I am trying to attach streptavidin-coated (actually Neutravidin from Molecular Probes) nanoparticles (90 nm, 100 nm, and 460 nm) to the surface of cultured 8E5 cells (human CD4+ T cells) via various primary biotinylated antibodies (CD3, CD4, CD14, CD45). However, I have noticed I get a lot of nonspecific binding of the NPs to the surfaces of the cells (confocal microscopy with these fluorescent NPs confirms this), even when I use a blocking solution (BlockAid, from Molecular Probes) on the NP before adding them to the cells.
I have confirmed that the 8E5 cells are CD14 negative via FITC CD14 Ab. I try to attach the NPs via CD14 as a negative control, expecting very few--if any--NP to attach. However, I get a lot of attachment!! Almost comparable to the positive test of attachment via CD45.
Below is a quick protocol:
1. Wash cell suspension 2x in PBS+1%BSA and finish with 100 uL volume.
2. Add biotinylated primary antibody (CD3, 4, 14, or 45). Only one type of Ab per tube of cells (no multiple staining). Incubate on ice for 30 min., with intermittent swishing. Should get rid of excess Ab.
3. Wash cells 2x in PBS+1%BSA and finish with final 100 uL volume.
4. Add NPs to cells and incubate on ice for 20 min. with intermittent swishing. Beforehand, NPs were placed in BlockAid solution and sonicated for 5 minutes.
5. Wash cells 3x in PBS+1%BSA and finish with 500 uL volume. Should get rid of extra NPs.
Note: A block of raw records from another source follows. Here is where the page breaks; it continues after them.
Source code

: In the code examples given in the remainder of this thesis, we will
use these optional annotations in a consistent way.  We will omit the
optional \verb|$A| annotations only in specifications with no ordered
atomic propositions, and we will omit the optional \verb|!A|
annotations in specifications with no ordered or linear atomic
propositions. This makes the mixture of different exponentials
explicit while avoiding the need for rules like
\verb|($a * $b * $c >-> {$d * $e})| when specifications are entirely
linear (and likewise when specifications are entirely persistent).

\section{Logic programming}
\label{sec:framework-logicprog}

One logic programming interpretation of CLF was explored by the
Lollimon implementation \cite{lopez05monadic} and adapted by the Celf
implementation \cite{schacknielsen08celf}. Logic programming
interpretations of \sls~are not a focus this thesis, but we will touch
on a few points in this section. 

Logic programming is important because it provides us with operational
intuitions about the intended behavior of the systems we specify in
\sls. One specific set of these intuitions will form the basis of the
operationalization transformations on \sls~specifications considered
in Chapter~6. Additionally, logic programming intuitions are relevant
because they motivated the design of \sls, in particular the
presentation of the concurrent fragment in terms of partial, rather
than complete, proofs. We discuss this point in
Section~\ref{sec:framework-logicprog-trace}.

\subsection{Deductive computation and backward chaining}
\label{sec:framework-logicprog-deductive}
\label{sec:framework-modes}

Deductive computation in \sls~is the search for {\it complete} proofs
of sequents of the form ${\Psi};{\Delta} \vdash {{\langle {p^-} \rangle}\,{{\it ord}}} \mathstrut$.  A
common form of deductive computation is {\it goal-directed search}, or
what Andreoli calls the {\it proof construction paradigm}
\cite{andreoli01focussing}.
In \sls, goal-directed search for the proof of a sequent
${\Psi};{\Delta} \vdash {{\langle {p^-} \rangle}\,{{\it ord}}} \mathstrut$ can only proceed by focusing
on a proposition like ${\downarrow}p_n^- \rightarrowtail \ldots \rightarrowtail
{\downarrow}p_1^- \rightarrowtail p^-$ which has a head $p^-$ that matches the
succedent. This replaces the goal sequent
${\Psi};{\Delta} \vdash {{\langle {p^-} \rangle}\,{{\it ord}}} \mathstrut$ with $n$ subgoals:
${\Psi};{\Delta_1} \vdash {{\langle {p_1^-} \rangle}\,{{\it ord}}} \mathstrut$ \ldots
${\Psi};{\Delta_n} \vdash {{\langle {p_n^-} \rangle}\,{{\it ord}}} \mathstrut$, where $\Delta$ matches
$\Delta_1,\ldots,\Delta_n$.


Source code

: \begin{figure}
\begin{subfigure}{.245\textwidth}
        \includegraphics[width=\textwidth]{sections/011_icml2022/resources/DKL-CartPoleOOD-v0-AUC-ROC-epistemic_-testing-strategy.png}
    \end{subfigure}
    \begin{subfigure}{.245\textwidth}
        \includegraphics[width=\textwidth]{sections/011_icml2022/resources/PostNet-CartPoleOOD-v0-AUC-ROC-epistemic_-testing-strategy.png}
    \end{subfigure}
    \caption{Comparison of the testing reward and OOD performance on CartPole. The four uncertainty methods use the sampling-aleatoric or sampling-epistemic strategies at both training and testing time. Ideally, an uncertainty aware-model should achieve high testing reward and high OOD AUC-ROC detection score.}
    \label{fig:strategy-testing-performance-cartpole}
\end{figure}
6. Evaluate cells using fluorescent microscope, confocal scope, or flow cytometry.
Has anyone else had this problem, or know what I am doing wrong?
I have been told about endogenous biotin in cells, however I think this is inside the cell (mitochondria). I am only worried about the surface of the cell. Could there still be endogenous biotin on the cell surface?